One reason is that the average unpaid local party representative cannot afford to be there. ConservativeHome has done a breakdown of the estimated cost and has calculated that being in Manchester for the week costs an average of £722.50 – including £80 which the party charges as a registration fee.

I still love you, Rupert...

Rupert Murdoch is presumed to be so unloved in the wake of the hacking scandal that News International cancelled its annual beano in Manchester for fear that no senior Tory would turn up, even for the free booze. But he is not completely without admirers. "I'm a great admirer of Rupert Murdoch, he's a force of nature, a phenomenon, he's a great man," the Education Secretary Michael Gove said, though he added that being a Murdoch fan is as lonely as being a Conservative in Scotland in the 1980s. Gove is a former News Editor of The Times.

The heavy hand of Hilton...

After george Osborne's speech yesterday, the BBC was anxious to hear the reaction of the Tory MP Andrew Tyrie, chairman of the Commons treasury committee, who has spoken boldly this week against the absence of a plan for economic growth. James Landale, the BBC's deputy political editor, caught Mr Tyrie in the corridor, but just as they were about to speak, along came a gaggle of four Downing Street advisers including Steve Hilton, who slapped a proprietary hand on Tyrie's shoulder and led him away to hold an intense conversation. Both sides absolutely deny that he was being told what he could or could not say.

Baroness Warsi's got your number

The Conservatives have had a brilliant idea to cut the number of MPs from 650 to 600, knowing that they would benefit at the expense of Labour and the Lib Dems. But when the Boundary Commission's findings came through, there were howls of protest from the Tory MPs whose seats are to disappear. Yesterday, the party chairman, Baroness Warsi, right, conceded that "some of the proposals are insane". But she was not blaming the Government. Oh no, she was blaming the Boundary Commission whose task is to put the scheme into effect.

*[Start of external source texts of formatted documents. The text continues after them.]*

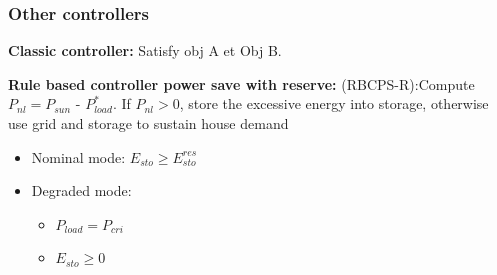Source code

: \documentclass{beamer}
\begin{document}
\begin{frame}
\frametitle{Other controllers}
\textbf{Classic controller:} Satisfy obj A et Obj B.
\vspace{10pt}

\textbf{Rule based controller power save with reserve:} (RBCPS-R):Compute $P_{nl} = P_{sun}$ - $P_{load}^*$. If $P_{nl}>0$, store the excessive energy into storage, otherwise use grid and storage to sustain house demand\begin{itemize}
    \item Nominal mode: $E_{sto}\geq E_{sto}^{res} $
    \item Degraded mode: \begin{itemize}
        \item $P_{load} = P_{cri}$
        \item $E_{sto}\geq 0 $
    \end{itemize}
\end{itemize}
\end{frame}
\end{document}
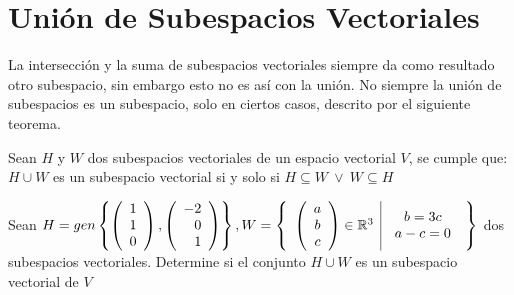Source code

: \newpage

\section{Unión de Subespacios Vectoriales}
La intersección y la suma de subespacios vectoriales siempre da como resultado otro subespacio, sin embargo esto no es así con la unión. No siempre la unión de subespacios es un subespacio, solo en ciertos casos, descrito por el siguiente teorema.
\begin{theorem}
Sean $H$ y $W$ dos subespacios vectoriales de un espacio vectorial $V$, se cumple que: $H \cup W$ es un subespacio vectorial si y solo si $H \subseteq W \ \lor \ W \subseteq H$
\end{theorem}

\begin{ejemplo}
Sean $H = gen \left\{\left( \begin{array}{r} 1\\ 1\\ 0 \end{array} \right) ,\left( \begin{array}{r} -2\\ 0\\ 1 \end{array} \right)  \right\} , W= \left\{\begin{array}{c|c} {\left( \begin{array}{c} a\\ b\\ c \end{array}\right) \in \mathbb{R}^3 }&{\begin{array}{c}
    b = 3c\\
    a-c=0
\end{array}} \end{array} \right\}$ dos subespacios vectoriales. Determine si el conjunto $H \cup W$ es un subespacio vectorial de $V$
\end{ejemplo}
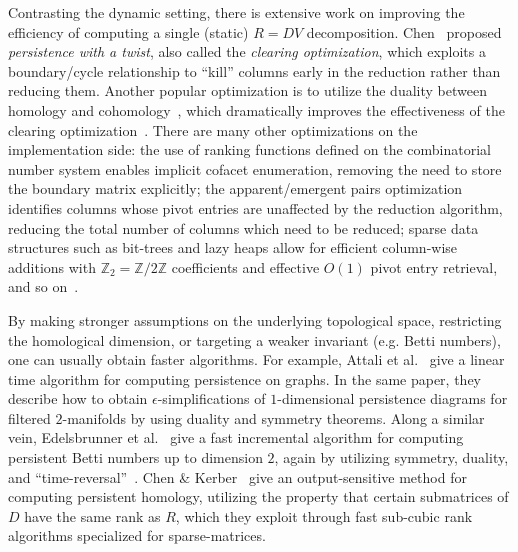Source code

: \documentclass[sn-mathphys]{sn-jnl}
\begin{document}
Contrasting the dynamic setting, there is extensive work  on improving the efficiency of computing a single (static) $R = DV$ decomposition. Chen~\cite{chen2011persistent} proposed \emph{persistence with a twist}, also called the \emph{clearing optimization}, which exploits a boundary/cycle relationship to ``kill'' columns early in the reduction rather than reducing them. 
Another popular optimization is to utilize the duality between   homology and cohomology~\cite{de2011dualities}, which dramatically improves the effectiveness of the clearing optimization~\cite{bauer2021ripser}. 
There are many other optimizations on the implementation side: the use of ranking functions defined on the combinatorial number system enables implicit cofacet enumeration, removing the need to store the boundary matrix explicitly; the apparent/emergent pairs optimization identifies columns whose pivot entries are unaffected by the reduction algorithm, reducing the total number of columns which need to be reduced; sparse data structures such as bit-trees and lazy heaps allow for efficient column-wise additions with $\mathbb{Z}_2 = \mathbb{Z}/2\mathbb{Z}$ coefficients and effective $O(1)$ pivot entry retrieval, and so on~\cite{bauer2021ripser, bauer2017phat}. 

By making stronger assumptions on the underlying topological space, restricting the homological dimension, or targeting  a weaker invariant (e.g. Betti numbers), one can usually obtain faster algorithms.
For example, Attali et al.~\cite{attali2009persistence} give a linear time algorithm for computing persistence on graphs.
In the same paper, they describe how to obtain $\epsilon$-simplifications of $1$-dimensional persistence diagrams for filtered $2$-manifolds by using duality and symmetry theorems. 
Along a similar vein, Edelsbrunner et al.~\cite{edelsbrunner2000topological} give a fast incremental algorithm for computing persistent Betti numbers up to dimension $2$, again by utilizing symmetry, duality, and ``time-reversal''~\cite{delfinado1995incremental}. Chen \& Kerber~\cite{chen2013output} give an output-sensitive method for computing persistent homology,  utilizing the property that certain submatrices of  $D$ have the same rank as  $R$, which they exploit through fast sub-cubic rank algorithms specialized for sparse-matrices.  
\end{document}
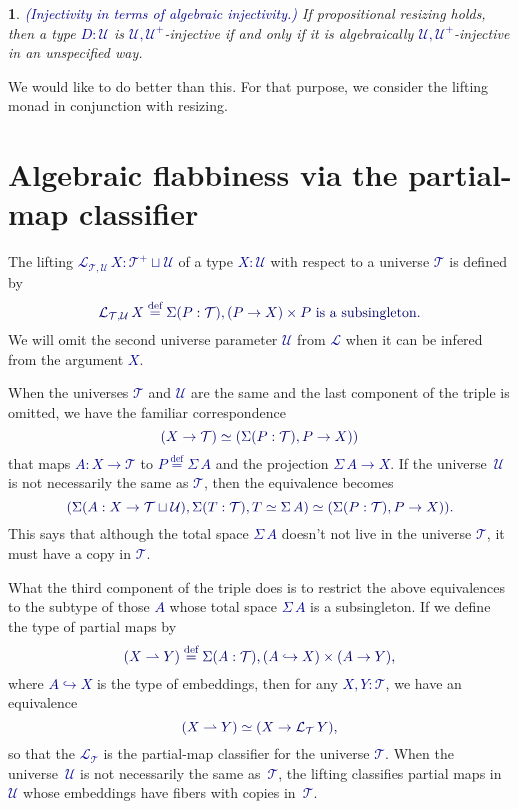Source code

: \documentclass[10pt]{article}
\newcommand{\db}{\textcolor{darkblue}}
\newcommand{\emb}{\hookrightarrow}
\newcommand{\partialto}{\rightharpoonup}
\newcommand{\df}[1]{\emph{\db{#1}}}
\newcommand{\m}[1]{\db{$#1$}}
\newcommand{\M}[1]{\[\db{#1}\]}
\newcommand{\U}{\mathcal{U}}
\newcommand{\T}{\mathcal{T}}
\newcommand{\Lift}{\mathcal{L}}
\newcommand{\eqdef}{\overset{\text{def}}{=}}
\newtheorem{numbered}{}
\theoremstyle{definition}
\begin{document}
\begin{numbered} \label{worse} \df{(Injectivity in terms of algebraic injectivity.)}
  If propositional resizing holds, then a type \m{D : \U} is \m{\U,\U^+}-injective if and only if it is algebraically \m{\U,\U^+}-injective in an unspecified way.
\end{numbered}

We would like to do better than this. For that purpose, we consider
the lifting monad in conjunction with resizing.

\section{Algebraic flabbiness via the partial-map classifier}

The lifting \m{\Lift_{\T,\U} \, X : \T^+ \sqcup \U} of a type \m{X:\U}
with respect to a universe \m{\T} %
is defined by
%
\M{ \Lift_{\T,\U}\, X \eqdef \Sigma (P : \T), (P \to X) \times
  \text{\m{P} is a subsingleton}.  }
%
We will omit the second universe parameter \m{\U} from \m{\Lift} when
it can be infered from the argument \m{X}.

When the universes \m{\T} and \m{\U} are the same and the last
component of the triple is omitted, we have the familiar
correspondence
%
\M{
  (X \to \T) \simeq (\Sigma (P : \T), P \to X))
}
%
that maps \m{A : X \to \T} to \m{P \eqdef \Sigma \, A} and the
projection \m{\Sigma \, A \to X}.  If the universe~\m{\U} is not
necessarily the same as \m{\T}, then the equivalence becomes
%
\M{
  (\Sigma (A : X \to \T \sqcup \U), \Sigma(T : \T), T \simeq \Sigma \, A) \simeq (\Sigma (P : \T), P \to X)).
}
%
This says that although the total space \m{\Sigma \, A} doesn't not
live in the universe \m{\T}, it must have a copy in \m{\T}.

What the third component of the triple does is to restrict the above
equivalences to the subtype of those \m{A} whose total space \m{\Sigma
  \, A} is a subsingleton. If we define the type of partial maps by
%
\M{(X \partialto Y) \eqdef \Sigma (A : \T), (A \emb X) \times (A \to Y),
}
%
where \m{A \emb X} is the type of embeddings, then for any \m{X,Y :
  \T}, we have an equivalence
%
\M{
  (X \partialto Y)
  \simeq (X \to \Lift_{\T} \, Y),
}
%
so that the \m{\Lift_{\T}} is the partial-map classifier for the universe
\m{\T}.  When the universe~\m{\U} is not necessarily the same
as~\m{\T}, the lifting classifies partial maps in~\m{\U} whose
embeddings have fibers with copies in~\m{\T}.
\end{document}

What's blue and pink all over?

The party has become so relaxed about homosexuality that you see Government ministers strolling around the conference with their gay partners and no one thinks it remarkable. But it was not always thus, as is recorded in a new book launched during the conference, 'Tory Pride and Prejudice' by Michael McManus, who starts his story in the supposedly liberated 1960s. "I cannot stand homosexuals. I think they are the most disgusting people in the world," the Earl of Dudley told the Lords in 1966. "Prison is much too good a place for them; in fact, that is a place where many of them like to go – for obvious reasons." Even in 1999, the former Home Secretary, David Waddington, was telling the House of Lords that "sodomy is not the moral equivalent of sexual intercourse between a man and a woman". If there are any more such people still in the party at least they now keep their opinions to themselves.